▶ MATERIAL PROVIDED:
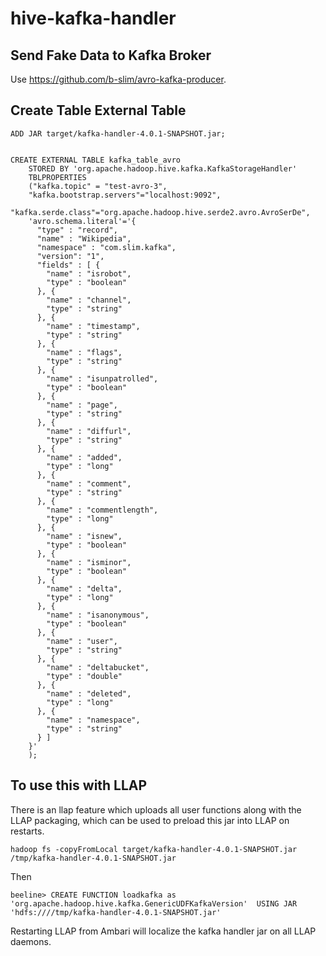 # hive-kafka-handler

## Send Fake Data to Kafka Broker
Use https://github.com/b-slim/avro-kafka-producer.

## Create Table External Table

    ADD JAR target/kafka-handler-4.0.1-SNAPSHOT.jar;
    
    
    CREATE EXTERNAL TABLE kafka_table_avro
		STORED BY 'org.apache.hadoop.hive.kafka.KafkaStorageHandler'
		TBLPROPERTIES
		("kafka.topic" = "test-avro-3",
		"kafka.bootstrap.servers"="localhost:9092",
		"kafka.serde.class"="org.apache.hadoop.hive.serde2.avro.AvroSerDe",
		'avro.schema.literal'='{
		  "type" : "record",
		  "name" : "Wikipedia",
		  "namespace" : "com.slim.kafka",
		  "version": "1",
		  "fields" : [ {
		    "name" : "isrobot",
		    "type" : "boolean"
		  }, {
		    "name" : "channel",
		    "type" : "string"
		  }, {
		    "name" : "timestamp",
		    "type" : "string"
		  }, {
		    "name" : "flags",
		    "type" : "string"
		  }, {
		    "name" : "isunpatrolled",
		    "type" : "boolean"
		  }, {
		    "name" : "page",
		    "type" : "string"
		  }, {
		    "name" : "diffurl",
		    "type" : "string"
		  }, {
		    "name" : "added",
		    "type" : "long"
		  }, {
		    "name" : "comment",
		    "type" : "string"
		  }, {
		    "name" : "commentlength",
		    "type" : "long"
		  }, {
		    "name" : "isnew",
		    "type" : "boolean"
		  }, {
		    "name" : "isminor",
		    "type" : "boolean"
		  }, {
		    "name" : "delta",
		    "type" : "long"
		  }, {
		    "name" : "isanonymous",
		    "type" : "boolean"
		  }, {
		    "name" : "user",
		    "type" : "string"
		  }, {
		    "name" : "deltabucket",
		    "type" : "double"
		  }, {
		    "name" : "deleted",
		    "type" : "long"
		  }, {
		    "name" : "namespace",
		    "type" : "string"
		  } ]
		}'
		);

## To use this with LLAP 

There is an llap feature which uploads all user functions along with the LLAP packaging, which can be used to preload this jar into LLAP on restarts.

	hadoop fs -copyFromLocal target/kafka-handler-4.0.1-SNAPSHOT.jar  /tmp/kafka-handler-4.0.1-SNAPSHOT.jar 

Then

	beeline> CREATE FUNCTION loadkafka as 'org.apache.hadoop.hive.kafka.GenericUDFKafkaVersion'  USING JAR 'hdfs:////tmp/kafka-handler-4.0.1-SNAPSHOT.jar'
	
Restarting LLAP from Ambari will localize the kafka handler jar on all LLAP daemons.
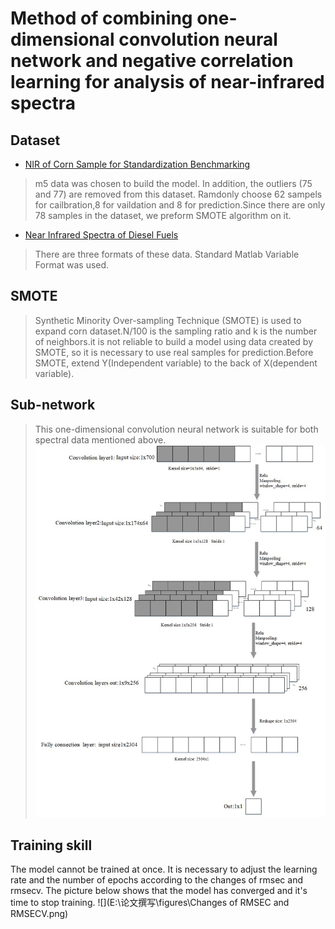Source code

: # Method of combining one-dimensional convolution neural network and negative correlation learning for analysis of near-infrared spectra
## Dataset
* [NIR of Corn Sample for Standardization Benchmarking](http://www.eigenvector.com/data/Corn/index.html) <br>
> m5 data was chosen to build the model. In addition, the outliers (75 and 77) are removed from this dataset. Ramdonly choose 62 sampels for cailbration,8 for vaildation and 8 for prediction.Since there are only 78 samples in the dataset, we preform SMOTE algorithm on it.
* [Near Infrared Spectra of Diesel Fuels](http://www.eigenvector.com/data/SWRI/index.html)<br>
 > There are three formats of these data. Standard Matlab Variable Format was used.
## SMOTE
> Synthetic Minority Over-sampling Technique (SMOTE) is used to expand corn dataset.N/100 is the sampling ratio and k is the number of neighbors.it is not reliable to build a model using data created by SMOTE, so it is necessary to use real samples for prediction.Before SMOTE, extend Y(Independent variable) to the back of X(dependent variable).
## Sub-network
>This one-dimensional convolution neural network is suitable for both spectral data mentioned above.  
![](https://github.com/grapefruitXLJ/CNN_NCL/blob/master/cnn%20structure.jpg)

## Training skill
The model cannot be trained at once. It is necessary to adjust the learning rate and the number of epochs according to the changes of rmsec and rmsecv. The picture below shows that the model has converged and it's time to stop training.
![](E:\论文撰写\figures\Changes of RMSEC and RMSECV.png)

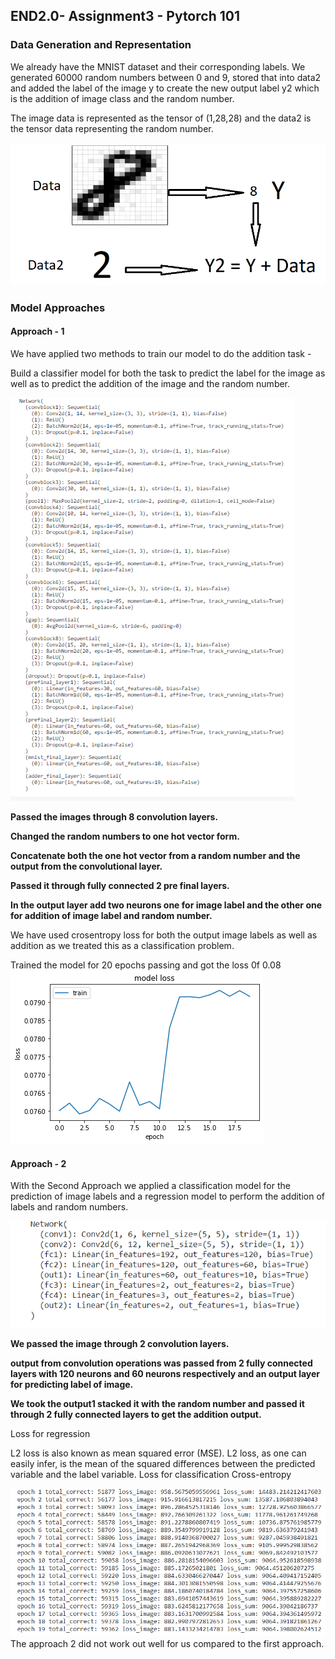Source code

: ## END2.0- Assignment3 - Pytorch 101

### Data Generation and Representation
We already have the MNIST dataset and their corresponding labels. We generated 60000 random numbers between 0 and 9, stored that into data2 and added the label of the image y to create the new output label y2 which is the addition of image class and the random number.

The image data is represented as the tensor of (1,28,28) and the data2 is the tensor data representing the random number.

![img1](imag1.PNG)


### Model Approaches

#### Approach - 1
We have applied two methods to train our model to do the addition task -

Build a classifier model for both the task to predict the label for the image as well as to predict the addition of the image and the random number.

![img1](imag2.PNG)

**Passed the images through 8 convolution layers.**

**Changed the random numbers to one hot vector form.**

**Concatenate both the one hot vector from a random number and the output from the convolutional layer.**

**Passed it through fully connected 2 pre final layers.**

**In the output layer add two neurons one for image label and the other one for addition of image label and random number.**

We have used crosentropy loss for both the output image labels as well as addition as we treated this as a classification problem.

Trained the model for 20 epochs passing and got the loss 0f 0.08
![img1](loss.png)

#### Approach - 2

With the Second Approach we applied a classification model for the prediction of image labels and a regression model to perform the addition of labels and random numbers.

![img1](imag3.PNG)

**We passed the image through 2 convolution layers.**

**output from convolution operations was passed from 2 fully connected layers with 120 neurons and 60 neurons respectively and an output layer for predicting label of image.**

**We took the output1 stacked it with the random number and passed it through 2 fully connected layers to get the addition output.**

Loss for regression

L2 loss is also known as mean squared error (MSE). L2 loss, as one can easily infer, is the mean of the squared differences between the predicted variable and the label variable.
Loss for classification
Cross-entropy

![img1](imag4.PNG)
The approach 2 did not work out well for us compared to the first approach.
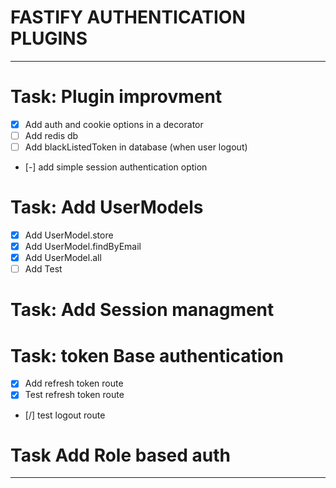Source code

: # FASTIFY AUTHENTICATION PLUGINS
---
# Task: Plugin improvment
- [x] Add auth and cookie options in a decorator
- [ ] Add redis db
- [ ] Add blackListedToken in database (when user logout)
- [-] add simple session authentication option
# Task: Add UserModels
- [x] Add UserModel.store
- [x] Add UserModel.findByEmail
- [x] Add UserModel.all
- [ ] Add Test
# Task: Add Session managment
# Task: token Base authentication
- [x] Add refresh token route
- [x] Test refresh token route
- [/] test logout route
# Task Add Role based auth
---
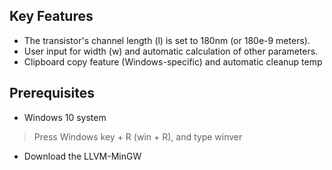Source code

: ## Key Features
* The transistor's channel length (l) is set to 180nm (or 180e-9 meters).
* User input for width (w) and automatic calculation of other parameters.
* Clipboard copy feature (Windows-specific) and automatic cleanup temp

## Prerequisites
* Windows 10 system
> Press Windows key + R (win + R), and type winver
* Download the LLVM-MinGW
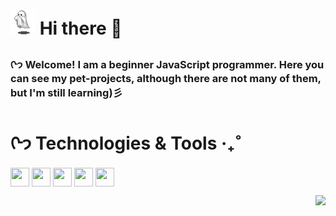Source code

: <h1> <img src='ghost.gif' width='40' height='40'> Hi there 💫</h1>
<h3>ᢉ𐭩 Welcome! I am a beginner JavaScript programmer. Here you can see my pet-projects, although there are not many of them, but I'm still learning)彡</h3>

<h1>ᢉ𐭩 Technologies & Tools ‧₊˚</h1> 

<img src="https://cdn.jsdelivr.net/gh/devicons/devicon/icons/javascript/javascript-original.svg" width="30" height="30" align="center" ></img>
<img src="https://cdn.jsdelivr.net/gh/devicons/devicon/icons/html5/html5-original-wordmark.svg" width="30" height="30" align="center" ></img>
<img src="https://cdn.jsdelivr.net/gh/devicons/devicon/icons/css3/css3-original-wordmark.svg" width="30" height="30" align="center" ></img>
<img src="https://cdn.jsdelivr.net/gh/devicons/devicon/icons/react/react-original-wordmark.svg" width="30" height="30" align="center" ></img>
<img src="https://cdn.jsdelivr.net/gh/devicons/devicon/icons/vscode/vscode-original.svg" width="30" height="30" align="center" ></img>


  
<div align="right"> 
    <a href="https://t.me/katessside" target="_blank"><img src="https://img.shields.io/badge/-Telegram-125999?style=for-the-badge&logo=telegram&logoColor=white" /></a>
</div>
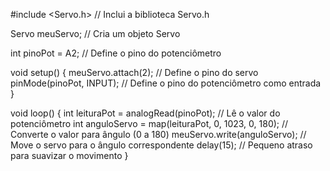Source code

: #include <Servo.h>  // Inclui a biblioteca Servo.h

Servo meuServo;  // Cria um objeto Servo

int pinoPot = A2;  // Define o pino do potenciômetro

void setup() {
  meuServo.attach(2);  // Define o pino do servo
  pinMode(pinoPot, INPUT);  // Define o pino do potenciômetro como entrada
}

void loop() {
  int leituraPot = analogRead(pinoPot);  // Lê o valor do potenciômetro
  int anguloServo = map(leituraPot, 0, 1023, 0, 180);  // Converte o valor para ângulo (0 a 180)
  meuServo.write(anguloServo);  // Move o servo para o ângulo correspondente
  delay(15);  // Pequeno atraso para suavizar o movimento
}
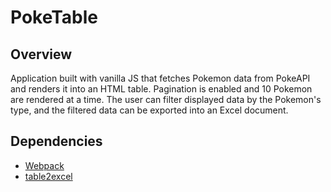 # PokeTable

## Overview

Application built with vanilla JS that fetches Pokemon data from PokeAPI and renders it into an HTML table. Pagination is enabled and 10 Pokemon are rendered at a time. The user can filter displayed data by the Pokemon's type, and the filtered data can be exported into an Excel document.

## Dependencies

- [Webpack](https://www.npmjs.com/package/webpack)
- [table2excel](https://www.npmjs.com/package/table2excel)
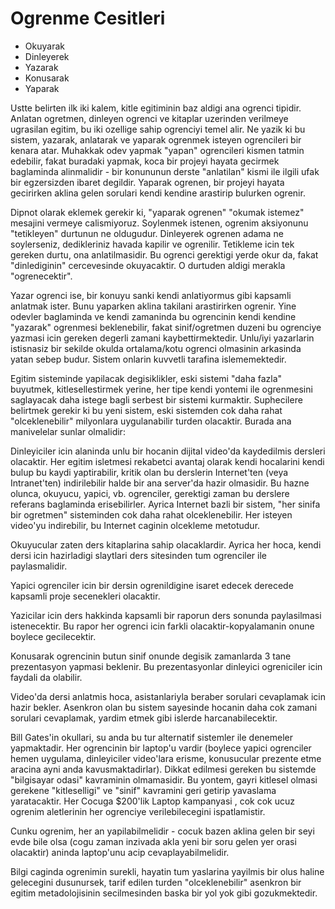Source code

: # Ogrenme Cesitleri

* Okuyarak
* Dinleyerek
* Yazarak
* Konusarak
* Yaparak

Ustte belirten ilk iki kalem, kitle egitiminin baz aldigi ana ogrenci
tipidir. Anlatan ogretmen, dinleyen ogrenci ve kitaplar uzerinden
verilmeye ugrasilan egitim, bu iki ozellige sahip ogrenciyi temel
alir. Ne yazik ki bu sistem, yazarak, anlatarak ve yaparak ogrenmek
isteyen ogrencileri bir kenara atar. Muhakkak odev yapmak "yapan"
ogrencileri kismen tatmin edebilir, fakat buradaki yapmak, koca bir
projeyi hayata gecirmek baglaminda alinmalidir - bir konununun derste
"anlatilan" kismi ile ilgili ufak bir egzersizden ibaret
degildir. Yaparak ogrenen, bir projeyi hayata gecirirken aklina gelen
sorulari kendi kendine arastirip bulurken ogrenir.

Dipnot olarak eklemek gerekir ki, "yaparak ogrenen" "okumak istemez"
mesajini vermeye calismiyoruz. Soylenmek istenen, ogrenim aksiyonunu
"tetikleyen" durtunun ne oldugudur. Dinleyerek ogrenen adama ne
soylerseniz, dedikleriniz havada kapilir ve ogrenilir. Tetikleme icin
tek gereken durtu, ona anlatilmasidir. Bu ogrenci gerektigi yerde okur
da, fakat "dinlediginin" cercevesinde okuyacaktir. O durtuden aldigi
merakla "ogrenecektir".

Yazar ogrenci ise, bir konuyu sanki kendi anlatiyormus gibi kapsamli
anlatmak ister. Bunu yaparken aklina takilani arastirirken
ogrenir. Yine odevler baglaminda ve kendi zamaninda bu ogrencinin
kendi kendine "yazarak" ogrenmesi beklenebilir, fakat sinif/ogretmen
duzeni bu ogrenciye yazmasi icin gereken degerli zamani
kaybettirmektedir. Unlu/iyi yazarlarin istisnasiz bir sekilde okulda
ortalama/kotu ogrenci olmasinin arkasinda yatan sebep budur. Sistem
onlarin kuvvetli tarafina islememektedir.

Egitim sisteminde yapilacak degisiklikler, eski sistemi "daha fazla"
buyutmek, kitlesellestirmek yerine, her tipe kendi yontemi ile
ogrenmesini saglayacak daha istege bagli serbest bir sistemi
kurmaktir. Suphecilere belirtmek gerekir ki bu yeni sistem, eski
sistemden cok daha rahat "olceklenebilir" milyonlara uygulanabilir
turden olacaktir. Burada ana manivelelar sunlar olmalidir:

Dinleyiciler icin alaninda unlu bir hocanin dijital video'da
kaydedilmis dersleri olacaktir. Her egitim isletmesi rekabetci avantaj
olarak kendi hocalarini kendi bulup bu kaydi yaptirabilir, kritik olan
bu derslerin Internet'ten (veya Intranet'ten) indirilebilir halde bir
ana server'da hazir olmasidir. Bu hazne olunca, okuyucu, yapici,
vb. ogrenciler, gerektigi zaman bu derslere referans baglaminda
erisebilirler. Ayrica Internet bazli bir sistem, "her sinifa bir
ogretmen" sisteminden cok daha rahat olceklenebilir. Her isteyen
video'yu indirebilir, bu Internet caginin olcekleme metotudur.

Okuyucular zaten ders kitaplarina sahip olacaklardir. Ayrica her hoca,
kendi dersi icin hazirladigi slaytlari ders sitesinden tum ogrenciler
ile paylasmalidir.

Yapici ogrenciler icin bir dersin ogrenildigine isaret edecek derecede
kapsamli proje secenekleri olacaktir.

Yazicilar icin ders hakkinda kapsamli bir raporun ders sonunda
paylasilmasi istenecektir. Bu rapor her ogrenci icin farkli
olacaktir-kopyalamanin onune boylece gecilecektir.

Konusarak ogrencinin butun sinif onunde degisik zamanlarda 3 tane
prezentasyon yapmasi beklenir. Bu prezentasyonlar dinleyici
ogreniciler icin faydali da olabilir.

Video'da dersi anlatmis hoca, asistanlariyla beraber sorulari
cevaplamak icin hazir bekler. Asenkron olan bu sistem sayesinde
hocanin daha cok zamani sorulari cevaplamak, yardim etmek gibi islerde
harcanabilecektir.

Bill Gates'in okullari, su anda bu tur alternatif sistemler ile
denemeler yapmaktadir. Her ogrencinin bir laptop'u vardir (boylece
yapici ogrenciler hemen uygulama, dinleyiciler video'lara erisme,
konusucular prezente etme aracina ayni anda kavusmaktadirlar). Dikkat
edilmesi gereken bu sistemde "bilgisayar odasi" kavraminin
olmamasidir. Bu yontem, gayri kitlesel olmasi gerekene "kitleselligi"
ve "sinif" kavramini geri getirip yavaslama yaratacaktir. Her Cocuga
$200'lik Laptop kampanyasi , cok cok ucuz ogrenim aletlerinin her
ogrenciye verilebilecegini ispatlamistir.

Cunku ogrenim, her an yapilabilmelidir - cocuk bazen aklina gelen bir
seyi evde bile olsa (cogu zaman inzivada akla yeni bir soru gelen yer
orasi olacaktir) aninda laptop'unu acip cevaplayabilmelidir.

Bilgi caginda ogrenimin surekli, hayatin tum yaslarina yayilmis bir
olus haline gelecegini dusunursek, tarif edilen turden
"olceklenebilir" asenkron bir egitim metadolojisinin secilmesinden
baska bir yol yok gibi gozukmektedir.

▶ WORK TASK: Check the records above and copy each line that has the string "npmjs".

▶ RESULT:
- [Webpack](https://www.npmjs.com/package/webpack)
- [table2excel](https://www.npmjs.com/package/table2excel)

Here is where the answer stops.